Being non-white was independently associated with SN-non-CD (odds ratio, 10.8). "In fact," say the investigators "66% of non-whites had GI infections."

One limitation of the study, the authors add, is that subjects carrying the HLA-DQ genotype "may still belong to the spectrum of CD and have simply experienced an unexplained GI insult transiently manifesting as SNVA but having not yet reached the cumulative threshold required for CD to become apparent."

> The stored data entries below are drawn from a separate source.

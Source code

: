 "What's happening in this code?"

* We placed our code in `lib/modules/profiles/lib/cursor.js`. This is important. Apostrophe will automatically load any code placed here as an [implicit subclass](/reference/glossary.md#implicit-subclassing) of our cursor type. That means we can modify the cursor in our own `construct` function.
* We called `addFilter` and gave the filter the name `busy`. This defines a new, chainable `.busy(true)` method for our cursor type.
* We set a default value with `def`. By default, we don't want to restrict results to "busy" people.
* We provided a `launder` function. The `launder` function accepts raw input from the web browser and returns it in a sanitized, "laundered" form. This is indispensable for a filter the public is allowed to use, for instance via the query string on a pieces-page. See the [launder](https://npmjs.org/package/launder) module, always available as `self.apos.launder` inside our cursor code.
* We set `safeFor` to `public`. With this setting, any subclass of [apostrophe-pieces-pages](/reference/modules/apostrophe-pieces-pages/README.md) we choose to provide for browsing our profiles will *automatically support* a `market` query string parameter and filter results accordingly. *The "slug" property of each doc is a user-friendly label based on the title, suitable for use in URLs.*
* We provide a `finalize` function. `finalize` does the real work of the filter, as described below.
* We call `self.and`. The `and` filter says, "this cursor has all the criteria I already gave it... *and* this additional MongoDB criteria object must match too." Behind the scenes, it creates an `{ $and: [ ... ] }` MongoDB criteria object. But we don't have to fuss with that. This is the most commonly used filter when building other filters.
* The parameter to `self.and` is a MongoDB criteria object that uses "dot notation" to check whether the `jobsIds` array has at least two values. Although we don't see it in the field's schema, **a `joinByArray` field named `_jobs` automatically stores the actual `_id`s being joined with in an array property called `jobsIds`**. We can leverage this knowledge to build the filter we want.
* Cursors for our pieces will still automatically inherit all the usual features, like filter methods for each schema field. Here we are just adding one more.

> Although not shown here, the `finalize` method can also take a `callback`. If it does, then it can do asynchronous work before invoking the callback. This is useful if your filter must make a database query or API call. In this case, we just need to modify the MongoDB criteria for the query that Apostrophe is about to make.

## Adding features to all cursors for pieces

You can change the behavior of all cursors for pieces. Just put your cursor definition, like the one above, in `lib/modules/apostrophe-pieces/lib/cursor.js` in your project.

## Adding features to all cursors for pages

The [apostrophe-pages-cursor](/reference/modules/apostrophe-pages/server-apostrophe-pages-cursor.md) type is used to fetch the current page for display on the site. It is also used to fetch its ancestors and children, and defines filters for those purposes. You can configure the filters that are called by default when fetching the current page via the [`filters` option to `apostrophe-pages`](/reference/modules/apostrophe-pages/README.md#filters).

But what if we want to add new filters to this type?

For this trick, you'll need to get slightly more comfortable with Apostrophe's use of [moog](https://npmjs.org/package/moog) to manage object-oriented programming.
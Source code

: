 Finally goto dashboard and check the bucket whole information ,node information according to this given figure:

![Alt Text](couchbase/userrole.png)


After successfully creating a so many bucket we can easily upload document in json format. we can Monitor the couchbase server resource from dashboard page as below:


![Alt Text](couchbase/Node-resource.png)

Summing up, Dr. Aziz added, "We found that most patients with SNVA did not have celiac disease, in particular those of non-white ethnicity. Our findings therefore suggest caution in empirically prescribing a gluten-free diet without diagnostic confirmation."

Commenting by email, Dr. Amado S. Pena told Reuters Health, "SNVA is increasingly being diagnosed and with the current interest in the wide use of a gluten-free diet it is very important to draw attention to this findings in the UK where the authors provide evidence that the majority of patients with subtotal villous atrophy do not have celiac disease and a gluten-free diet is not necessary."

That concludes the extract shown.